* Problem description
Starting at the top of the entries below, write out each line up to and including the one containing "y buenas prácticas.". Leave the pictures out.

* Dataset entries
==============================
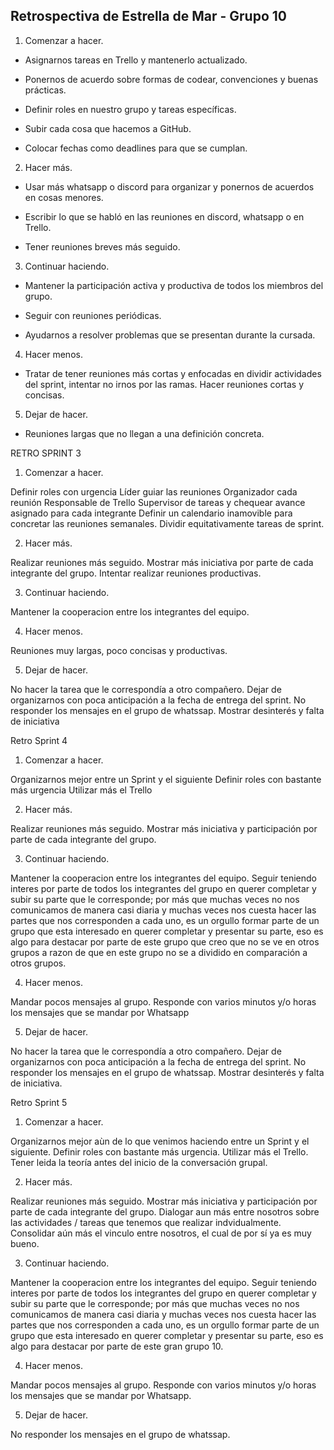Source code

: ﻿## Retrospectiva de Estrella de Mar - Grupo 10

1. Comenzar a hacer.

-   Asignarnos tareas en Trello y mantenerlo actualizado.
    
-   Ponernos de acuerdo sobre formas de codear, convenciones y buenas prácticas.
    
-   Definir roles en nuestro grupo y tareas específicas.
    
-   Subir cada cosa que hacemos a GitHub.
    
-   Colocar fechas como deadlines para que se cumplan.
   
2. Hacer más.

-   Usar más whatsapp o discord para organizar y ponernos de acuerdos en cosas menores.
    
-   Escribir lo que se habló en las reuniones en discord, whatsapp o en Trello.
    
-   Tener reuniones breves más seguido.
  
  3. Continuar haciendo.

-   Mantener la participación activa y productiva de todos los miembros del grupo.
    
-   Seguir con reuniones periódicas.
    
-   Ayudarnos a resolver problemas que se presentan durante la cursada.
 
4. Hacer menos.

-   Tratar de tener reuniones más cortas y enfocadas en dividir actividades del sprint, intentar no irnos por las ramas. Hacer reuniones cortas y concisas.

5. Dejar de hacer.

-   Reuniones largas que no llegan a una definición concreta.

RETRO SPRINT 3

1. Comenzar a hacer.

Definir roles con urgencia
Líder guiar las reuniones 
Organizador cada reunión 
Responsable de Trello
Supervisor de tareas y chequear avance asignado para cada integrante
Definir un calendario inamovible para concretar las reuniones semanales. 
Dividir equitativamente tareas de sprint. 

2. Hacer más.

Realizar reuniones más seguido.
Mostrar más iniciativa por parte de cada integrante del grupo.
Intentar realizar reuniones productivas.

3. Continuar haciendo.

Mantener la cooperacion entre los integrantes del equipo. 

4. Hacer menos.

Reuniones muy largas, poco concisas y productivas.


5. Dejar de hacer.

No hacer la tarea que le correspondía a otro compañero.
Dejar de organizarnos con poca anticipación a la fecha de entrega del sprint. 
No responder los mensajes en el grupo de whatssap. 
Mostrar desinterés y falta de iniciativa


Retro Sprint 4

1. Comenzar a hacer.

Organizarnos mejor entre un Sprint y el siguiente
Definir roles con bastante más urgencia
Utilizar más el Trello


2. Hacer más.

Realizar reuniones más seguido.
Mostrar más iniciativa y participación por parte de cada integrante del grupo.

3. Continuar haciendo.

Mantener la cooperacion entre los integrantes del equipo.
Seguir teniendo interes por parte de todos los integrantes del grupo en querer completar y subir su parte que le corresponde; por más que muchas veces no nos comunicamos de manera casi diaria y muchas veces nos cuesta hacer las partes que nos corresponden a cada uno, es un orgullo formar parte de un grupo que esta interesado en querer completar y presentar su parte, eso es algo para destacar por parte de este grupo que creo que no se ve en otros grupos a razon de que en este grupo no se a dividido en comparación a otros grupos.

4. Hacer menos.

Mandar pocos mensajes al grupo.
Responde con varios minutos y/o horas los mensajes que se mandar por Whatsapp

5. Dejar de hacer.

No hacer la tarea que le correspondía a otro compañero.
Dejar de organizarnos con poca anticipación a la fecha de entrega del sprint. 
No responder los mensajes en el grupo de whatssap. 
Mostrar desinterés y falta de iniciativa.


Retro Sprint 5

1. Comenzar a hacer.

Organizarnos mejor aùn de lo que venimos haciendo entre un Sprint y el siguiente.
Definir roles con bastante más urgencia.
Utilizar más el Trello.
Tener leida la teoría antes del inicio de la conversación grupal.

2. Hacer más.

Realizar reuniones más seguido.
Mostrar más iniciativa y participación por parte de cada integrante del grupo.
Dialogar aun más entre nosotros sobre las actividades / tareas que tenemos que realizar indvidualmente.
Consolidar aún más el vinculo entre nosotros, el cual de por sí ya es muy bueno.

3. Continuar haciendo.

Mantener la cooperacion entre los integrantes del equipo.
Seguir teniendo interes por parte de todos los integrantes del grupo en querer completar y subir su parte que le corresponde; por más que muchas veces no nos comunicamos de manera casi diaria y muchas veces nos cuesta hacer las partes que nos corresponden a cada uno, es un orgullo formar parte de un grupo que esta interesado en querer completar y presentar su parte, eso es algo para destacar por parte de este gran grupo 10.

4. Hacer menos.

Mandar pocos mensajes al grupo.
Responde con varios minutos y/o horas los mensajes que se mandar por Whatsapp.

5. Dejar de hacer.
 
No responder los mensajes en el grupo de whatssap. 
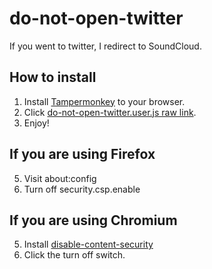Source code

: # do-not-open-twitter

If you went to twitter, I redirect to SoundCloud.

## How to install

1. Install [Tampermonkey](https://www.tampermonkey.net/) to your browser.
1. Click [do-not-open-twitter.user.js raw link](https://github.com/Yanorei32/do-not-open-twitter/raw/master/do-not-open-twitter.user.js).
1. Enjoy!

## If you are using Firefox
5. Visit about:config
1. Turn off security.csp.enable

## If you are using Chromium
5. Install [disable-content-security](https://chrome.google.com/webstore/detail/disable-content-security/ieelmcmcagommplceebfedjlakkhpden/related)
1. Click the turn off switch.
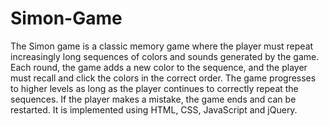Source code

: # Simon-Game
The Simon game is a classic memory game where the player must repeat increasingly long sequences of colors and sounds generated by the game. Each round, the game adds a new color to the sequence, and the player must recall and click the colors in the correct order. The game progresses to higher levels as long as the player continues to correctly repeat the sequences. If the player makes a mistake, the game ends and can be restarted. It is implemented using HTML, CSS, JavaScript and jQuery.
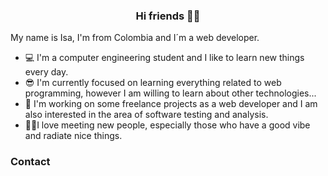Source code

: <h3 align="center"> Hi friends 👋🏼 </h3>

My name is Isa, I'm from Colombia and I´m a web developer.

- 💻 I'm a computer engineering student and I like to learn new things every day. 
- 😎 I'm currently focused on learning everything related to web programming, however I am willing to learn about other technologies...
- 💛 I'm working on some freelance projects as a web developer and I am also interested in the area of software testing and analysis.
- 👊🏼I love meeting new people, especially those who have a good vibe and radiate nice things.

 ### Contact
<!--
**IsabelaCeballos/IsabelaCeballos** is a ✨ _special_ ✨ repository because its `README.md` (this file) appears on your GitHub profile.

Here are some ideas to get you started:

- 🔭 I’m currently working on ...
- 🌱 I’m currently learning ...
- 👯 I’m looking to collaborate on ...
- 🤔 I’m looking for help with ...
- 💬 Ask me about ...
- 📫 How to reach me: ...
- 😄 Pronouns: ...
- ⚡ Fun fact: ...
-->
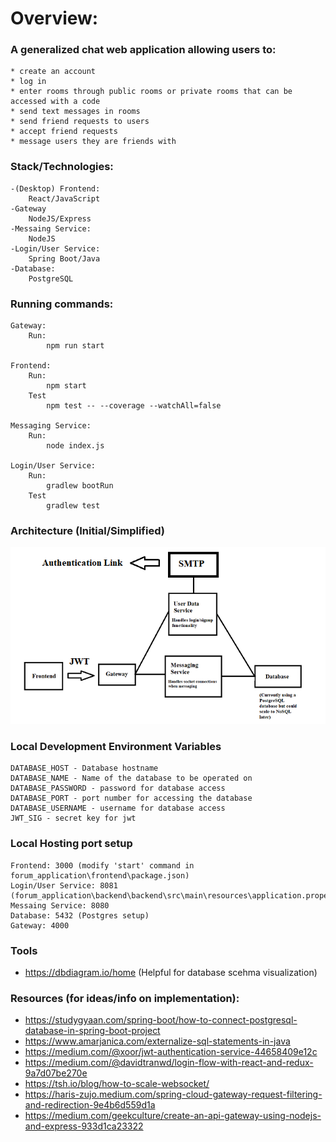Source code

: # Overview: #

### A generalized chat web application allowing users to:  ###

	* create an account
	* log in
	* enter rooms through public rooms or private rooms that can be accessed with a code
	* send text messages in rooms
	* send friend requests to users
	* accept friend requests
	* message users they are friends with

### Stack/Technologies:

	-(Desktop) Frontend:
		React/JavaScript
	-Gateway	
		NodeJS/Express
	-Messaing Service:
		NodeJS
	-Login/User Service:
		Spring Boot/Java
	-Database:
		PostgreSQL

### Running commands:
	Gateway:
		Run:
			npm run start
	
	Frontend:
		Run:
			npm start 
		Test
			npm test -- --coverage --watchAll=false
	
	Messaging Service:
		Run:
			node index.js
	
	Login/User Service:
		Run:
			gradlew bootRun
		Test
			gradlew test 

### Architecture (Initial/Simplified)
![Architecture](architecture.png)

### Local Development Environment Variables
	DATABASE_HOST - Database hostname
	DATABASE_NAME - Name of the database to be operated on 
	DATABASE_PASSWORD - password for database access
	DATABASE_PORT - port number for accessing the database
	DATABASE_USERNAME - username for database access
	JWT_SIG - secret key for jwt 
	
### Local Hosting port setup
	Frontend: 3000 (modify 'start' command in forum_application\frontend\package.json)
	Login/User Service: 8081 (forum_application\backend\backend\src\main\resources\application.properties)
	Messaing Service: 8080
	Database: 5432 (Postgres setup)
	Gateway: 4000

### Tools
- https://dbdiagram.io/home (Helpful for database scehma visualization)	

### Resources (for ideas/info on implementation):
- https://studygyaan.com/spring-boot/how-to-connect-postgresql-database-in-spring-boot-project
- https://www.amarjanica.com/externalize-sql-statements-in-java
- https://medium.com/@xoor/jwt-authentication-service-44658409e12c
- https://medium.com/@davidtranwd/login-flow-with-react-and-redux-9a7d07be270e
- https://tsh.io/blog/how-to-scale-websocket/
- https://haris-zujo.medium.com/spring-cloud-gateway-request-filtering-and-redirection-9e4b6d559d1a
- https://medium.com/geekculture/create-an-api-gateway-using-nodejs-and-express-933d1ca23322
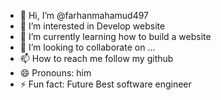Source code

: - 👋 Hi, I’m @farhanmahamud497
- 👀 I’m interested in Develop website
- 🌱 I’m currently learning how to build a website
- 💞️ I’m looking to collaborate on ...
- 📫 How to reach me follow my github
- 😄 Pronouns: him
- ⚡ Fun fact: Future Best software engineer

<!---
farhanmahamud497/farhanmahamud497 is a ✨ special ✨ repository because its `README.md` (this file) appears on your GitHub profile.
You can click the Preview link to take a look at your changes.
--->
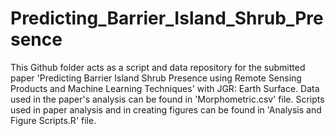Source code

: # Predicting_Barrier_Island_Shrub_Presence
This Github folder acts as a script and data repository for the submitted paper 'Predicting Barrier Island Shrub Presence using Remote Sensing Products and Machine Learning Techniques' with JGR: Earth Surface.
Data used in the paper's analysis can be found in 'Morphometric.csv' file.
Scripts used in paper analysis and in creating figures can be found in 'Analysis and Figure Scripts.R' file.
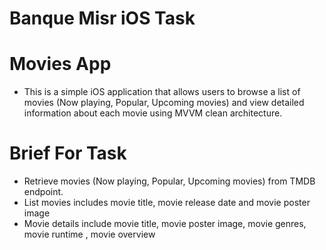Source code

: # Banque Misr iOS Task

# Movies App
- This is a simple iOS application that allows users to browse a list of movies (Now playing, Popular, Upcoming movies) and view detailed information about each movie using MVVM clean architecture.

# Brief For Task
- Retrieve movies (Now playing, Popular, Upcoming movies) from TMDB endpoint.
- List movies includes movie title, movie release date and movie poster image
- Movie details include movie title, movie poster image, movie genres, movie runtime , movie overview
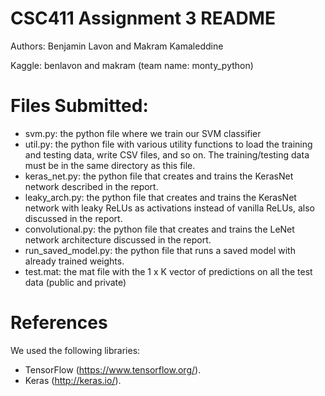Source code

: # CSC411 Assignment 3 README
Authors: Benjamin Lavon and Makram Kamaleddine

Kaggle: benlavon and makram (team name: monty_python)

# Files Submitted:
- svm.py: the python file where we train our SVM classifier
- util.py: the python file with various utility functions to load
the training and testing data, write CSV files, and so on. The training/testing
data must be in the same directory as this file.
- keras_net.py: the python file that creates and trains the KerasNet network
described in the report.
- leaky_arch.py: the python file that creates and trains the KerasNet network with
leaky ReLUs as activations instead of vanilla ReLUs, also discussed in the report.
- convolutional.py: the python file that creates and trains the LeNet network
architecture discussed in the report.
- run_saved_model.py: the python file that runs a saved model with already trained 
weights. 
- test.mat: the mat file with the 1 x K vector of predictions on all the test data
(public and private)

# References 
We used the following libraries:
- TensorFlow (https://www.tensorflow.org/).
- Keras (http://keras.io/). 
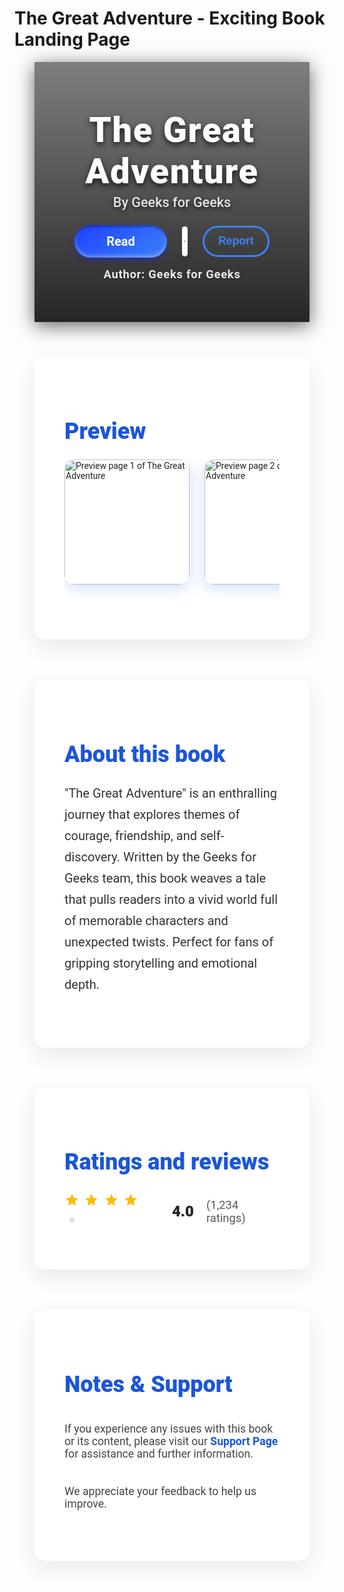# The Great Adventure - Exciting Book Landing Page

<style>
  /* Container full viewport width with no space */
  .container {
    max-width: 100vw;
    margin: 0;
    padding: 0 2rem 3rem;
    font-family: 'Roboto', Arial, sans-serif;
    color: #202124;
    box-sizing: border-box;
  }
  /* Hero full width */
  .hero {
    position: relative;
    background: url('https://images.unsplash.com/photo-1512820790803-83ca734da794?auto=format&fit=crop&w=1300&q=80') center/cover no-repeat;
    height: 320px;
    color: white;
    display: flex;
    flex-direction: column;
    justify-content: flex-end;
    padding: 3rem 4rem;
    box-shadow: 0 6px 28px rgba(0, 0, 0, 0.6);
    overflow: hidden;
  }
  .hero::before {
    content: "";
    position: absolute;
    inset: 0;
    background: linear-gradient(180deg, rgba(0,0,0,0.5) 0%, rgba(0,0,0,0.85) 100%);
    z-index: 0;
  }
  .hero-content {
    position: relative;
    z-index: 1;
    max-width: 1200px;
    width: 100%;
  }
  .hero-title {
    font-size: 3.5rem;
    font-weight: 800;
    margin: 0 0 0.25rem;
    letter-spacing: 0.03em;
    text-shadow: 0 4px 10px rgba(0,0,0,0.75);
  }
  .hero-subtitle {
    font-size: 1.35rem;
    opacity: 0.85;
    margin: 0 0 1.5rem;
    text-shadow: 0 3px 6px rgba(0,0,0,0.7);
    font-weight: 500;
  }
  /* Buttons with more vibrant blue and 3D effect */
  .buttons {
    display: flex;
    gap: 1.5rem;
    align-items: center;
  }
  .btn {
    background: linear-gradient(145deg, #1e40ff, #3b82f6);
    color: white;
    font-weight: 700;
    border-radius: 28px;
    padding: 0.85rem 3.2rem;
    font-size: 1.25rem;
    text-decoration: none;
    border: none;
    cursor: pointer;
    box-shadow:
      0 4px 8px rgba(27, 27, 255, 0.4),
      inset 0 -3px 6px rgba(255, 255, 255, 0.35),
      inset 0 3px 3px rgba(0, 0, 75, 0.4);
    transition: background 0.3s ease, box-shadow 0.3s ease;
    display: inline-flex;
    align-items: center;
    justify-content: center;
  }
  .btn:hover, .btn:focus {
    background: linear-gradient(145deg, #3b82f6, #1e40ff);
    box-shadow:
      0 6px 16px rgba(27, 27, 255, 0.6),
      inset 0 -3px 6px rgba(255, 255, 255, 0.55),
      inset 0 3px 3px rgba(0, 0, 100, 0.5);
    outline: none;
  }
  .btn-arrow {
    background-color: white;
    border-radius: 14px;
    width: 48px;
    height: 48px;
    display: flex;
    justify-content: center;
    align-items: center;
    padding: 0;
    cursor: pointer;
    box-shadow:
      0 6px 12px rgba(0,0,0,0.2),
      inset 0 -3px 5px rgba(255,255,255,0.8);
    border: none;
    transition: background-color 0.25s ease, box-shadow 0.3s ease;
  }
  .btn-arrow:hover, .btn-arrow:focus {
    background-color: #f3f6ff;
    box-shadow:
      0 8px 18px rgba(0,0,0,0.25),
      inset 0 -3px 5px rgba(255,255,255,0.9);
    outline: none;
  }
  .btn-arrow svg {
    width: 26px;
    height: 26px;
    fill: #405cf5;
  }
  .btn-report {
    background-color: transparent;
    color: #3b82f6;
    font-weight: 700;
    border-radius: 28px;
    padding: 0.7rem 1.4rem;
    border: 3px solid #3b82f6;
    font-size: 1.1rem;
    cursor: pointer;
    transition: background-color 0.3s ease, color 0.3s ease, border-color 0.3s ease;
  }
  .btn-report:hover, .btn-report:focus {
    background-color: #3b82f6;
    color: white;
    border-color: #1e40ff;
    outline: none;
  }
  .btn-report:focus-visible {
    outline: 2px solid #1e40ff;
    outline-offset: 3px;
  }
  /* Author */
  .author {
    margin-top: 1rem;
    font-weight: 600;
    font-size: 1.15rem;
    letter-spacing: 0.04em;
    opacity: 0.9;
    user-select: none;
    text-shadow: 0 1px 2px rgba(0,0,50,0.3);
  }
  /* Preview */
  .section {
    margin: 3.5rem auto 4rem;
    background: white;
    border-radius: 16px;
    padding: 3rem 3rem 4rem;
    max-width: 1200px;
    box-shadow: 0 12px 32px rgba(0,0,0,0.08);
  }
  .section h2 {
    font-size: 2.25rem;
    margin-bottom: 1.5rem;
    font-weight: 800;
    color: #1a56db;
  }
  .preview-gallery {
    display: flex;
    gap: 1.5rem;
    overflow-x: auto;
    padding-bottom: 1.5rem;
    scrollbar-width: thin;
    scrollbar-color: #3b82f6 #f0f5ff;
    scroll-snap-type: x mandatory;
  }
  .preview-gallery::-webkit-scrollbar {
    height: 10px;
  }
  .preview-gallery::-webkit-scrollbar-thumb {
    background-color: #3b82f6;
    border-radius: 6px;
  }
  .preview-gallery::-webkit-scrollbar-track {
    background-color: #f0f5ff;
    border-radius: 6px;
  }
  .preview-gallery img {
    flex-shrink: 0;
    height: 200px;
    border-radius: 16px;
    cursor: pointer;
    transition: transform 0.35s cubic-bezier(0.4, 0, 0.2, 1), box-shadow 0.35s ease;
    box-shadow: 0 6px 22px rgba(59, 130, 246, 0.25);
    scroll-snap-align: center;
  }
  .preview-gallery img:hover,
  .preview-gallery img:focus {
    transform: scale(1.15);
    box-shadow: 0 16px 44px rgba(59, 130, 246, 0.45);
    outline: none;
  }
  /* About */
  .about-text {
    font-size: 1.25rem;
    line-height: 1.7;
    color: #333;
    user-select: text;
    max-width: 900px;
  }
  /* Ratings */
  .ratings {
    display: flex;
    align-items: center;
    gap: 1.25rem;
    margin-top: 1.75rem;
    user-select: none;
  }
  .stars svg {
    width: 28px;
    height: 28px;
    fill: #fbbc04;
  }
  .stars svg.empty {
    fill: #ddd;
  }
  .rating-score {
    font-weight: 800;
    font-size: 1.5rem;
    color: #222;
    text-shadow: 0 1px 3px rgba(0,0,0,0.1);
  }
  .rating-count {
    font-size: 1.15rem;
    opacity: 0.75;
  }
  /* Notes & Support */
  .notes-text {
    margin-top: 2.5rem;
    font-size: 1.1rem;
    color: #444;
    max-width: 900px;
  }
  .notes-link {
    color: #1a56db;
    text-decoration: none;
    font-weight: 700;
  }
  .notes-link:hover,
  .notes-link:focus {
    text-decoration: underline;
    outline: none;
  }
  /* Responsive */
  @media (max-width: 768px) {
    .hero {
      height: 280px;
      padding: 2rem 2rem;
    }
    .hero-title {
      font-size: 2.6rem;
    }
    .hero-subtitle {
      font-size: 1.1rem;
      margin-bottom: 1rem;
    }
    .btn {
      font-size: 1rem;
      padding: 0.5rem 2rem;
    }
    .btn-arrow {
      width: 40px;
      height: 40px;
    }
    .btn-arrow svg {
      width: 20px;
      height: 20px;
    }
    .btn-report {
      font-size: 0.95rem;
      padding: 0.45rem 1rem;
      border-radius: 20px;
    }
    .buttons {
      gap: 1rem;
      flex-wrap: wrap;
    }
    .author {
      font-size: 1rem;
      margin-top: 0.5rem;
    }
    .section {
      padding: 2rem 2rem 3rem;
      margin-top: 3rem;
      max-width: 95vw;
    }
    .section h2 {
      font-size: 1.85rem;
      margin-bottom: 1rem;
    }
    .preview-gallery img {
      height: 140px;
    }
    .about-text, .notes-text {
      font-size: 1rem;
      max-width: 100%;
    }
  }
  @media (max-width: 420px) {
    .hero-title {
      font-size: 2rem;
    }
    .hero-subtitle {
      font-size: 1rem;
    }
    .btn {
      font-size: 0.9rem;
      padding: 0.45rem 1.6rem;
    }
    .btn-report {
      font-size: 0.85rem;
      padding: 0.4rem 0.9rem;
    }
    .btn-arrow {
      width: 36px;
      height: 36px;
    }
    .btn-arrow svg {
      width: 16px;
      height: 16px;
    }
  }
</style>

<div class="container">

  <header class="hero" role="banner" aria-label="Book title and cover background">
    <div class="hero-content">
      <h1 class="hero-title">The Great Adventure</h1>
      <p class="hero-subtitle">By Geeks for Geeks</p>
      <div class="buttons" role="group" aria-label="Actions">
        <a href="https://example.com/read-the-great-adventure" class="btn" target="_blank" rel="noopener" role="button" aria-label="Read The Great Adventure book">Read</a>
        <button class="btn-arrow" aria-label="More options">
          <svg viewBox="0 0 24 24" aria-hidden="true" focusable="false">
            <path d="M7 10l5 5 5-5H7z"/>
          </svg>
        </button>
        <button class="btn-report" type="button" aria-label="Report this book">Report</button>
      </div>
      <p class="author">Author: Geeks for Geeks</p>
    </div>
  </header>

  <section class="section" aria-label="Preview images of the book">
    <h2>Preview</h2>
    <div class="preview-gallery" tabindex="0">
      <img src="https://images.unsplash.com/photo-1512820790803-83ca734da794?auto=format&fit=crop&w=400&q=80" alt="Preview page 1 of The Great Adventure" />
      <img src="https://images.unsplash.com/photo-1544716278-fd38580f106e?auto=format&fit=crop&w=400&q=80" alt="Preview page 2 of The Great Adventure" />
      <img src="https://images.unsplash.com/photo-1590608897129-79d0b03ecbde?auto=format&fit=crop&w=400&q=80" alt="Preview page 3 of The Great Adventure" />
      <img src="https://images.unsplash.com/photo-1507842217343-583bb7270b66?auto=format&fit=crop&w=400&q=80" alt="Preview page 4 of The Great Adventure" />
    </div>
  </section>

  <section class="section" aria-label="About the book The Great Adventure">
    <h2>About this book</h2>
    <p class="about-text">
      "The Great Adventure" is an enthralling journey that explores themes of courage, friendship, and self-discovery. Written by the Geeks for Geeks team, this book weaves a tale that pulls readers into a vivid world full of memorable characters and unexpected twists. Perfect for fans of gripping storytelling and emotional depth.
    </p>
  </section>

  <section class="section" aria-label="Book ratings and reviews">
    <h2>Ratings and reviews</h2>
    <div class="ratings" aria-live="polite" aria-atomic="true">
      <div class="stars" aria-hidden="true" role="img" aria-label="4 out of 5 stars rating">
        <svg><path d="M12 17.27L18.18 21 16.54 13.97 22 9.24l-7.19-.62L12 2 9.19 8.62 2 9.24l5.46 4.73L5.82 21z"/></svg>
        <svg><path d="M12 17.27L18.18 21 16.54 13.97 22 9.24l-7.19-.62L12 2 9.19 8.62 2 9.24l5.46 4.73L5.82 21z"/></svg>
        <svg><path d="M12 17.27L18.18 21 16.54 13.97 22 9.24l-7.19-.62L12 2 9.19 8.62 2 9.24l5.46 4.73L5.82 21z"/></svg>
        <svg><path d="M12 17.27L18.18 21 16.54 13.97 22 9.24l-7.19-.62L12 2 9.19 8.62 2 9.24l5.46 4.73L5.82 21z"/></svg>
        <svg class="empty"><path d="M12 15.4l-3.76 2.27 1-4.28-3.32-2.87 4.38-.38L12 6.1l1.71 4.04 4.38.38-3.32 2.87 1 4.28z"/></svg>
      </div>
      <div class="rating-score" aria-label="Rating score">4.0</div>
      <div class="rating-count" aria-label="Total number of ratings">(1,234 ratings)</div>
    </div>
  </section>

  <section class="section" aria-label="Notes and support information for The Great Adventure">
    <h2>Notes &amp; Support</h2>
    <p class="notes-text">
      If you experience any issues with this book or its content, please visit our 
      <a href="https://example.com/support" target="_blank" rel="noopener" class="notes-link">Support Page</a> for assistance and further information.
    </p>
    <p class="notes-text">We appreciate your feedback to help us improve.</p>
  </section>

</div>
==============================
* Answer to the exercise
Source code

: ﻿## Retrospectiva de Estrella de Mar - Grupo 10

1. Comenzar a hacer.

-   Asignarnos tareas en Trello y mantenerlo actualizado.
    
-   Ponernos de acuerdo sobre formas de codear, convenciones y buenas prácticas.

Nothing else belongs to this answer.